As I sit here sipping my morning coffee I am filled with a feeling of contentment and gratitude. It’s quiet moments like this in our home that allow me to reflect on the blessings bestowed upon us. Yeah, I am also making a grocery list in my head and thinking about how I will accomplish one of my DIY home projects today….but for the most part, I’m just acknowledging how grateful I am.
You see, I am a type A personality, if you couldn’t tell already. I have this hyper gene in my makeup that makes me think I can do everything…all at once. It is hard for me to relax and do nothing. (It seems like such a waste!). But I am reminded, it seems by everyone, that it is, indeed, important to sometimes do just that. Nothing. At least to slow down.
I am going to share something that will no doubt make my haters hate me even more. And that’s fine with me. I have the best husband/partner in the Universe. To say, “in the world” doesn’t seem enough. He is constantly reminding me to take in the simple things. The little moments that I would have most likely trampled over on my way to Home Depot. The instances that turn into moments that create memories that define our lives. For instance, one night this summer he set a blanket out on the lawn so we could lay on it and watch the shooting stars. We saw like 10! The other night, he actually set an alarm (because we struggle to stay up past 9pm) so we could go outside and watch the super lunar eclipse. I would have slept right through it. It was spectacular.

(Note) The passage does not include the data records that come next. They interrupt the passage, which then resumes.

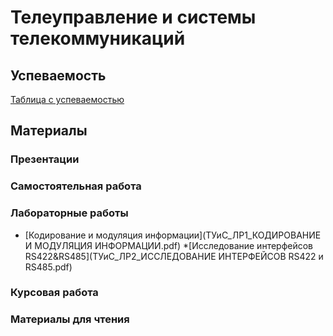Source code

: # Телеуправление и системы телекоммуникаций
## Успеваемость
[Таблица с успеваемостью](https://disk.yandex.ru/i/fUrg1myRGMlYCA)
## Материалы
### Презентации
### Самостоятельная работа
### Лабораторные работы
* [Кодирование и модуляция информации](ТУиС_ЛР1_КОДИРОВАНИЕ И МОДУЛЯЦИЯ ИНФОРМАЦИИ.pdf)
*[Исследование интерфейсов RS422&RS485](ТУиС_ЛР2_ИССЛЕДОВАНИЕ ИНТЕРФЕЙСОВ RS422 и RS485.pdf)
### Курсовая работа
### Материалы для чтения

Several weeks ago he showed me something that I seem to keep revisiting because it was THAT awesome. Evenings this summer we would take O to the playground that is near our house. He adores it. On this particular night we were there for only about 10 minutes and the sky started to spit raindrops. We went for cover under the pirate ship, as we were sure it was only a quick sun shower. Then it started to really pour. Even the plastic rendition of the Black Pearl couldn’t keep us dry. We decided to make a run for the car and head home. As we turned towards to parking lot we saw a huge rainbow. It took us by surprise. We scurried over to the car and Ian said, “Let’s find the end of the rainbow!” I was like, “Seriously?” “We’re gonna get soaked.” He looked at me with THAT look and said, “We’re already soaked.”
So off we ran into the baseball field towards the rainbow’s end. With our child in tow, like children ourselves. O loved getting wet. He squealed with absolute delight. We stopped somewhere in right field and realized the end of the rainbow was Us. We were standing right where it ended. We were our own pot of gold! If that’s not a God-wink, I don’t know what is. The point is, I would have gotten into the car and drove home, never seeing the amazing metaphor that now describes our life to me. It is my great fortune to be blessed with a partner who wants to lay under the stars and run in the rain. Now, of course there are other facets to my dear husband. He isn’t romping through the daffodils everyday and while he is an optimist, he has never worn a pair of rose colored glasses. But time and time again he shows me what is truly important.
There is a scene in the classic film, Its A Wonderful Life, where George Bailey is sitting outside his Mother’s house while his brother’s engagement party is going on. Ma Bailey comes out and tells him Mary Hatch is home from college and he should call on her. She says of Mary, “She’s the kind of girl who’ll help you find the answers, George.” I always loved that scene. Who knew the answers involved such simple wonderful things? Like the laugh of our child, starry nights and a partner who shows me what’s at the end of the rainbow.